The Paris Museum of Modern Art (Musee d’Art Moderne) is located in the Palais of Tokyo (which was) built in 1937 for the International Exhibition of Arts and Technology. It is one of the biggest museums of modern and contemporary art in France with over 13,000 works of art. Although the museum was awkwardly organized (with numbered galleries often not aligned with the time periods or artistic styles that they represent), is still a gem. It generally offers significant numbers of 20th-century pieces that represent key styles and important artists.
African Art
We started our visit by exploring its very small, but very symbolic display of African masks and art. This work was an inspiration for many of the early 20th-century artists and less directly, for those that came thereafter. We only wished that the galleries were consistently labeled in chronological around schools of art.
Cubist Art
The Cubist galleries focus largely on Picasso and Braque and included (after seeing his death portrait of his close friend Carlos Casagemas at the Picasso Museum), this museum had a picture of his burial (which, unlike the portrait, actually is in the shades that predominate in the artist’s subsequent Blue Period but also includes some very Chagall-like images). The museum also has a number of cubist pictures from other contemporary artists who experimented but did not commit as deeply as Picasso and Braque to the Cubist style. These included Legar, Roussault, Lipshitz, and even Chagall.

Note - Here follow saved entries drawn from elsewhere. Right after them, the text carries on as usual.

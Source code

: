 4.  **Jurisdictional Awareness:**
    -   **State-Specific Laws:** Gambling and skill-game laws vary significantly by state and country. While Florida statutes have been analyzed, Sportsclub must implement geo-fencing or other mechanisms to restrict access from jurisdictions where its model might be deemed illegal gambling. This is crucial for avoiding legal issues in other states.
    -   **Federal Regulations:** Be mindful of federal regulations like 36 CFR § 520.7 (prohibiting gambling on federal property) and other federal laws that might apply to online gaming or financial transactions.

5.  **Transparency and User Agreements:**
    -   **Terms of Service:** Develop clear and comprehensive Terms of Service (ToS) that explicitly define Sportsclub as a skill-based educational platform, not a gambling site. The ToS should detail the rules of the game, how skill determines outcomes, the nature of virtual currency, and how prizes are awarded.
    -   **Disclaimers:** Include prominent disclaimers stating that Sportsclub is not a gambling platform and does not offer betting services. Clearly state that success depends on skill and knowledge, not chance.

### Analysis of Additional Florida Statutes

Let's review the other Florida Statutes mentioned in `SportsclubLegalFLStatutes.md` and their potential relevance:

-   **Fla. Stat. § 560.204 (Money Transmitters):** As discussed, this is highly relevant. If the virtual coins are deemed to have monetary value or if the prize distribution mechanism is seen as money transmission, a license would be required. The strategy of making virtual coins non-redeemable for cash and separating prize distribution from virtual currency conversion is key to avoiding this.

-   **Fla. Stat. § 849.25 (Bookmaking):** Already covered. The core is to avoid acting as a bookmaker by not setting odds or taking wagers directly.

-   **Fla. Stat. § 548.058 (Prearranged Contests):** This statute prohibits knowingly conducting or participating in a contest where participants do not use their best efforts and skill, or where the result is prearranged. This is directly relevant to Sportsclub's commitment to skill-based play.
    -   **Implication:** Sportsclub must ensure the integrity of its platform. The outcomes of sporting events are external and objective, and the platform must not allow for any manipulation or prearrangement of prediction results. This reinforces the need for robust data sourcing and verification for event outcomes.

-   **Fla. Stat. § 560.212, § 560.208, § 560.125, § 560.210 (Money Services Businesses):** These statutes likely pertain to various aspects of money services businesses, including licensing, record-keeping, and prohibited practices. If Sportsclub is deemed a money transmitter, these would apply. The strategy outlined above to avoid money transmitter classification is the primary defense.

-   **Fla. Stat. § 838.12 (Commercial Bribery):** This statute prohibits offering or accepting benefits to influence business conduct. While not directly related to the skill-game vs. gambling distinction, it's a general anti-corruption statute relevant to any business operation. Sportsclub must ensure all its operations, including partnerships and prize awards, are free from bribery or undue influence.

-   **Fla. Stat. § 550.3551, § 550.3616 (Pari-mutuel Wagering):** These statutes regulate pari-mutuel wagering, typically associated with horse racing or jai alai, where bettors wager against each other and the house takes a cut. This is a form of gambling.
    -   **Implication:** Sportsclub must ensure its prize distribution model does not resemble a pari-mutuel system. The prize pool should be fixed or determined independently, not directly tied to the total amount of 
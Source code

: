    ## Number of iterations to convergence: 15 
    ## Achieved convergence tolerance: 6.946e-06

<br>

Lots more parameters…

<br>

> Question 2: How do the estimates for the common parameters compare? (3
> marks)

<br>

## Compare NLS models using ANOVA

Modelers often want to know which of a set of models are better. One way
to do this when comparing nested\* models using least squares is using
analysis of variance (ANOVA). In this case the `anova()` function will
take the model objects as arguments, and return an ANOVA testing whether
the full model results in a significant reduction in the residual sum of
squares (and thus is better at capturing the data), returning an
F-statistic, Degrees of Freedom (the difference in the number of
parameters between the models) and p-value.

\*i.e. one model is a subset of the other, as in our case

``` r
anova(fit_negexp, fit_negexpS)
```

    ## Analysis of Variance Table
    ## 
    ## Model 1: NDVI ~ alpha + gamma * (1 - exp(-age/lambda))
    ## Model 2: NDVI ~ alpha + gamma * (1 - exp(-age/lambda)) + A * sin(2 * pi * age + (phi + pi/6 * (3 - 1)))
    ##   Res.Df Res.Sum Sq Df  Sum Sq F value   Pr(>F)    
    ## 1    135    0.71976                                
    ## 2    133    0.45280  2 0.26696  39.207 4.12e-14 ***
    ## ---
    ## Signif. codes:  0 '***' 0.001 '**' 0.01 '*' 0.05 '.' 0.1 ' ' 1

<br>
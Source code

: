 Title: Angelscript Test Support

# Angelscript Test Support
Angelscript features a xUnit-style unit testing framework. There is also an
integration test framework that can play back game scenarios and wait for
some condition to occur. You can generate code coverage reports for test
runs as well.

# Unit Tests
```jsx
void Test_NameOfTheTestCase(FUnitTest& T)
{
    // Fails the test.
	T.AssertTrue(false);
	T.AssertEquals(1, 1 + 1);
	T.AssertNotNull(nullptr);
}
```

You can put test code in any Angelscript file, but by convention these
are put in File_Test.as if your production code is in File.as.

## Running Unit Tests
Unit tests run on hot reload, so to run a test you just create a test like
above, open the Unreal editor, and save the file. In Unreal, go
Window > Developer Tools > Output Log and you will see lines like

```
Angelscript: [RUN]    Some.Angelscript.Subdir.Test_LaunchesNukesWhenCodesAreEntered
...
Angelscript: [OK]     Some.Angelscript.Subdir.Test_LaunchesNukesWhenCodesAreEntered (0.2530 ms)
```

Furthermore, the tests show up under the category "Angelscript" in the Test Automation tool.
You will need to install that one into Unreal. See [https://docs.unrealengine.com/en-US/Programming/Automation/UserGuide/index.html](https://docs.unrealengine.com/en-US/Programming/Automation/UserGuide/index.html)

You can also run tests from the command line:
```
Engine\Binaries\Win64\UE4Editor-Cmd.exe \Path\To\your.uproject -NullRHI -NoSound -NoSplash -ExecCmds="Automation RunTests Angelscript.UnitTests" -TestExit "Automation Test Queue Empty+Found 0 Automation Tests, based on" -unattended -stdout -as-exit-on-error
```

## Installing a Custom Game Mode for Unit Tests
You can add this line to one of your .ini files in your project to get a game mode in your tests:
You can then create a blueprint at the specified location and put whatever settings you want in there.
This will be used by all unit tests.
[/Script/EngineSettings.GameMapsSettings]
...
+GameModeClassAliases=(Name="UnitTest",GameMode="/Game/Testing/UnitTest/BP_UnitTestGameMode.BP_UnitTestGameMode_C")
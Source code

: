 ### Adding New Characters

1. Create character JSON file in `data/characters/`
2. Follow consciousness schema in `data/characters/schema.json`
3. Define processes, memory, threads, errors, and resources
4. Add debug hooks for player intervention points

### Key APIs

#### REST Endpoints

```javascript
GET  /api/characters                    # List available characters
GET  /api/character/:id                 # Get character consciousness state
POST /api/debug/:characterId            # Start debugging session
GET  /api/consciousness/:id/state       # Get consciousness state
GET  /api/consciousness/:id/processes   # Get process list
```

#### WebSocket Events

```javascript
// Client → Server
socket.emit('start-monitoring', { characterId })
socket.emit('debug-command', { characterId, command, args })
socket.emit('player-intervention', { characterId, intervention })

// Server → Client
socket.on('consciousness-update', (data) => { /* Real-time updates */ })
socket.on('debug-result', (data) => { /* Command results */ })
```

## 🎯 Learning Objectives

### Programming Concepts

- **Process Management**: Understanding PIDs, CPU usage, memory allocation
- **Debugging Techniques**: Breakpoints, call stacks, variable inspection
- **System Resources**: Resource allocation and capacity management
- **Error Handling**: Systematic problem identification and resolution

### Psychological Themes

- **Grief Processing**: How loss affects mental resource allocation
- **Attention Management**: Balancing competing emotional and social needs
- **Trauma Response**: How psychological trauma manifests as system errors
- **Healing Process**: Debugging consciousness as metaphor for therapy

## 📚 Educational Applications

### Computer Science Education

Cubism and Fauvism Influence
Then came galleries focused on contemporaneous artists and those who were influenced by varying combinations of Cubism and Matisse’s Fauvism. These include:
- A broad range of artists from the so-called School of Paris. The only commonality of some of these artists was that they were foreign-born, worked in Paris, and some felt diverted attention and patronage from native French artists. These included Chagall, Modigliani, Dongen, and a number of others)

- Those influenced largely by Matisse such as Dufy (who was generally a Fauvist), and Roussault (whose color-centric works combined Fauvist and Expressionist influences);

- Nabists, especially Bonnard and Vuillard, who combined Japanese techniques with contrasting color palettes in their depictions of contemporary scenes;

Surrealism and Subsequent Periods
Subsequent schools include, in greatly airing depth, profiles of schools including Surrealism (academic and illusionist) from the late 1920s to the 40s and Abstractionism (some geometric, primarily spontaneous) in the late 1940s through the 50s.
Smaller sections of galleries are, as in the larger Pompidou Center, devoted to a number of less influential subsequent periods. These include Dada (about 1916 through the 20s), New Realism (mid-1950s), and Fluxus.
Giorgio de Chirico
Other galleries are dedicated to individual artists of whom the museum have particularly strong collections. They provide good opportunities to trace the evolution of these artists’ work. One of the most interesting for us was one dedicated to Giorgio de Chirico. His work over his long career ranged from realist to surreal, to metaphysical—often blurring temporal and spatial boundaries.

Decorative Arts
The museum also had several galleries devoted to Paris-modern-style decorative arts and furniture designs of the 1920s and 30s. A number of other galleries are devoted to various subsequent French arts.

The most massive, and one of the most engaging of all pieces in the exhibit was an entire convex-shaped room devoted to a 60×10-meter mural created by Fauvist-inspired Raoul Dufy in 1937 under commission by an electricity consortium for the Palais de la Lumière et de l’Electricité. This beautiful piece, named “The Electricity Fairy”, celebrates electricity. It portrays the history of electricity, the scientists and inventors who made it possible, the wonders it had created to date, and what it may hold for the future. It is almost worth making a trip to the museum for this painting alone.